Saturday, August 05, 2006

Samuel's rules deny Telstra its just reward

Talking about a new $3 billion fibre to the node telecommunications network, Communications Minister Helen Coonan said:  "I gather that the ball is very much in Telstra's court and I urge them to get on to it".

Coonan seems unable to understand issues of business risk and the need to make profits.

Telstra's proposal to replace its copper wire network is severely testing the merits of Australian Competition and Consumer Commission chairman Graeme Samuel's regulatory model.

This involves building a network and letting the ACCC set the rate of return on the investment.  From Telstra's perspective, it would be handing its shareholders' funds to a body which it believes has created new rivals by giving its competitors a leg up.

It may be, as Samuel says, that the ACCC is "bound by law to administer regulations in a manner that allows Telstra a reasonable return".  But there are many different means of setting such a return.

Often the formula entails a rate of one or two percentage points above the long-term government bond rate.  This would not provide sufficient comfort for any telecommunications business contemplating building a fibre to the node network.  Such a facility presents too great a risk of being technologically superseded within a couple of years by microwave transmissions or telecommunications using gas and electricity lines.

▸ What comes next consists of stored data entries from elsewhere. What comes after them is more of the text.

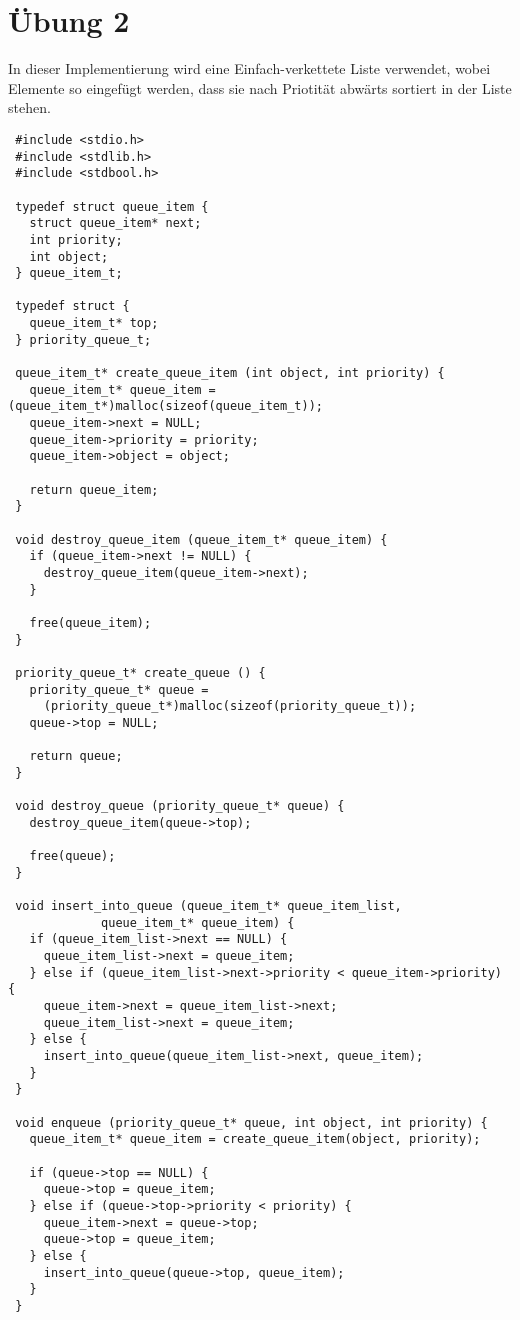 \documentclass[a4paper,10pt]{article}
\begin{document}
\section*{Übung 2}

In dieser Implementierung wird eine Einfach-verkettete Liste verwendet, wobei Elemente so eingefügt werden, dass sie nach Priotität abwärts sortiert in der Liste stehen.
\begin{lstlisting}
 #include <stdio.h>
 #include <stdlib.h>
 #include <stdbool.h>

 typedef struct queue_item {
   struct queue_item* next;
   int priority;
   int object;
 } queue_item_t;

 typedef struct {
   queue_item_t* top;
 } priority_queue_t;

 queue_item_t* create_queue_item (int object, int priority) {
   queue_item_t* queue_item = (queue_item_t*)malloc(sizeof(queue_item_t));
   queue_item->next = NULL;
   queue_item->priority = priority;
   queue_item->object = object;
   
   return queue_item;
 }

 void destroy_queue_item (queue_item_t* queue_item) {
   if (queue_item->next != NULL) {
     destroy_queue_item(queue_item->next);
   }
   
   free(queue_item);
 }

 priority_queue_t* create_queue () {
   priority_queue_t* queue =
     (priority_queue_t*)malloc(sizeof(priority_queue_t));
   queue->top = NULL;
   
   return queue;
 }

 void destroy_queue (priority_queue_t* queue) {
   destroy_queue_item(queue->top);
   
   free(queue);
 }

 void insert_into_queue (queue_item_t* queue_item_list,
			 queue_item_t* queue_item) {
   if (queue_item_list->next == NULL) {
     queue_item_list->next = queue_item;
   } else if (queue_item_list->next->priority < queue_item->priority) {
     queue_item->next = queue_item_list->next;
     queue_item_list->next = queue_item;
   } else {
     insert_into_queue(queue_item_list->next, queue_item);
   }
 }

 void enqueue (priority_queue_t* queue, int object, int priority) {
   queue_item_t* queue_item = create_queue_item(object, priority);
   
   if (queue->top == NULL) {
     queue->top = queue_item;
   } else if (queue->top->priority < priority) {
     queue_item->next = queue->top;
     queue->top = queue_item;
   } else {
     insert_into_queue(queue->top, queue_item);
   }
 }


\end{lstlisting}
\end{document}
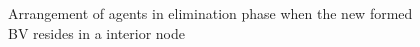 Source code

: \begin{itemize}
\begin{figure} [H]
      \hspace{1in} 
  \caption{Arrangement of agents in elimination phase when the new formed BV resides in a interior node} 
  \label{fig:subfigmesh1} %
\end{figure}



\end{itemize}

The ACCC sets an upper limit only on charges and conditions -- it has no power to force the use of the system and telecom businesses will cease using a network as soon as a better system turns up.

Samuel claims to represent the 20 million Australians using Telstra lines.  As their representative he wants to force a business to invest for the good of the nation, not the good of the company.  That is not the way free enterprise works.

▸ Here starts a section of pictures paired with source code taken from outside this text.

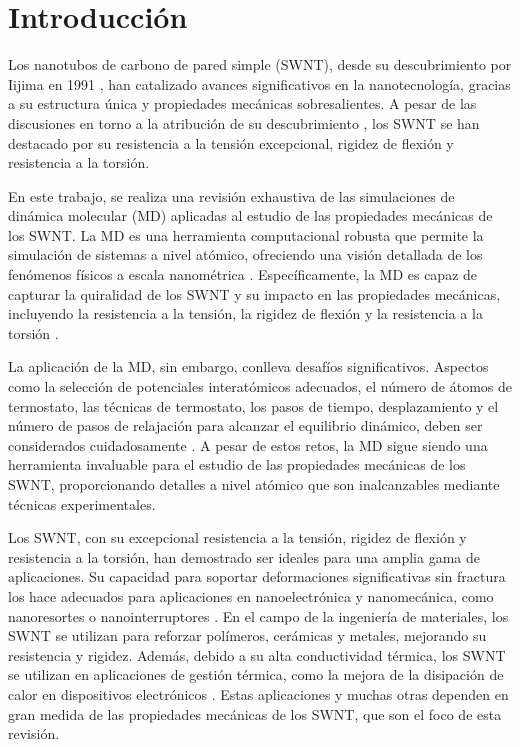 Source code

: \documentclass[a4paper]{article}
\newcommand{\keywordsenglishname}{Keywords}
\renewenvironment{abstract}{%
        \begin{center}
	\begin{minipage}{14cm}
	{\textbf{\abstractname:}}
}{
        \end{minipage}
	\end{center}
}
\newenvironment{keywordsenglish}{
        \def\abstractname{\emph{\keywordsenglishname}}
	\begin{abstract}
}{
        \end{abstract}
}
\begin{document}

\section{Introducción}
Los nanotubos de carbono de pared simple (SWNT), desde su descubrimiento por Iijima en 1991 \cite{iijima1991}, han catalizado avances significativos en la nanotecnología, gracias a su estructura única y propiedades mecánicas sobresalientes. A pesar de las discusiones en torno a la atribución de su descubrimiento \cite{monthioux2006}, los SWNT se han destacado por su resistencia a la tensión excepcional, rigidez de flexión y resistencia a la torsión.

En este trabajo, se realiza una revisión exhaustiva de las simulaciones de dinámica molecular (MD) aplicadas al estudio de las propiedades mecánicas de los SWNT. La MD es una herramienta computacional robusta que permite la simulación de sistemas a nivel atómico, ofreciendo una visión detallada de los fenómenos físicos a escala nanométrica \cite{najmi2023review}. Específicamente, la MD es capaz de capturar la quiralidad de los SWNT y su impacto en las propiedades mecánicas, incluyendo la resistencia a la tensión, la rigidez de flexión y la resistencia a la torsión \cite{shibuta2003molecular}.

La aplicación de la MD, sin embargo, conlleva desafíos significativos. Aspectos como la selección de potenciales interatómicos adecuados, el número de átomos de termostato, las técnicas de termostato, los pasos de tiempo, desplazamiento y el número de pasos de relajación para alcanzar el equilibrio dinámico, deben ser considerados cuidadosamente \cite{mylvaganam2004important}. A pesar de estos retos, la MD sigue siendo una herramienta invaluable para el estudio de las propiedades mecánicas de los SWNT, proporcionando detalles a nivel atómico que son inalcanzables mediante técnicas experimentales.

Los SWNT, con su excepcional resistencia a la tensión, rigidez de flexión y resistencia a la torsión, han demostrado ser ideales para una amplia gama de aplicaciones. Su capacidad para soportar deformaciones significativas sin fractura los hace adecuados para aplicaciones en nanoelectrónica y nanomecánica, como nanoresortes o nanointerruptores \cite{avila2008molecular}. En el campo de la ingeniería de materiales, los SWNT se utilizan para reforzar polímeros, cerámicas y metales, mejorando su resistencia y rigidez. Además, debido a su alta conductividad térmica, los SWNT se utilizan en aplicaciones de gestión térmica, como la mejora de la disipación de calor en dispositivos electrónicos \cite{chen2010molecular}. Estas aplicaciones y muchas otras dependen en gran medida de las propiedades mecánicas de los SWNT, que son el foco de esta revisión.
\end{document}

And his approach is certainly not in the real interests of users, who are best served by the fast network that Telstra wishes to build.

Having built it, Telstra has to be the judge of how to market it since, like the ACCC, it has no power to force consumers to use it.  This illustrates the deficiencies in the ACCC's competition textbook.

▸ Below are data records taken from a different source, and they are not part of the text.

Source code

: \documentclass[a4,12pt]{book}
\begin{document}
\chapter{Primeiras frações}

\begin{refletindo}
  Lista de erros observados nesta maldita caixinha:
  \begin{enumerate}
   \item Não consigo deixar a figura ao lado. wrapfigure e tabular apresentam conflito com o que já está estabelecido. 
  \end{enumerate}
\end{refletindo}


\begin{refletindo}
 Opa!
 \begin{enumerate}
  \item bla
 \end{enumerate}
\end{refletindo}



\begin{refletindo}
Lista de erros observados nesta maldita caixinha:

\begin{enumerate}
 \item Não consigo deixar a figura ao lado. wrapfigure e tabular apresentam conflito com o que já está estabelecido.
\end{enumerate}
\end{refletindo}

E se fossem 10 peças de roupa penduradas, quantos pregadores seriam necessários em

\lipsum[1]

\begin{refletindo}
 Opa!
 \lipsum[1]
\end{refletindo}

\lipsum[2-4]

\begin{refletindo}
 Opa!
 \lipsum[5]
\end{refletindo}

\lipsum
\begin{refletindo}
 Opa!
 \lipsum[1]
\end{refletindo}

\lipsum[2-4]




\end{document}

Requiring access to gas, electricity and telecom lines built under government protection is quite appropriate.  Requiring access to innovations that have enjoyed no such privilege is a different matter.

Such a formula would compel Microsoft to allow all to use its Windows source code at a price deemed fair by a regulator.  Or it would set price and access arrangements for Apple's iTunes.

That sort of regulatory regime would very quickly kill off the great breakthroughs that innovations have brought.  This is because those pioneering the breakthroughs do not want a "fair" return;  they want as high a return as possible.

The bounds of their pricing are set by the willingness of consumers to pay and by the knowledge that high returns will attract competitors and the returns would then be reduced.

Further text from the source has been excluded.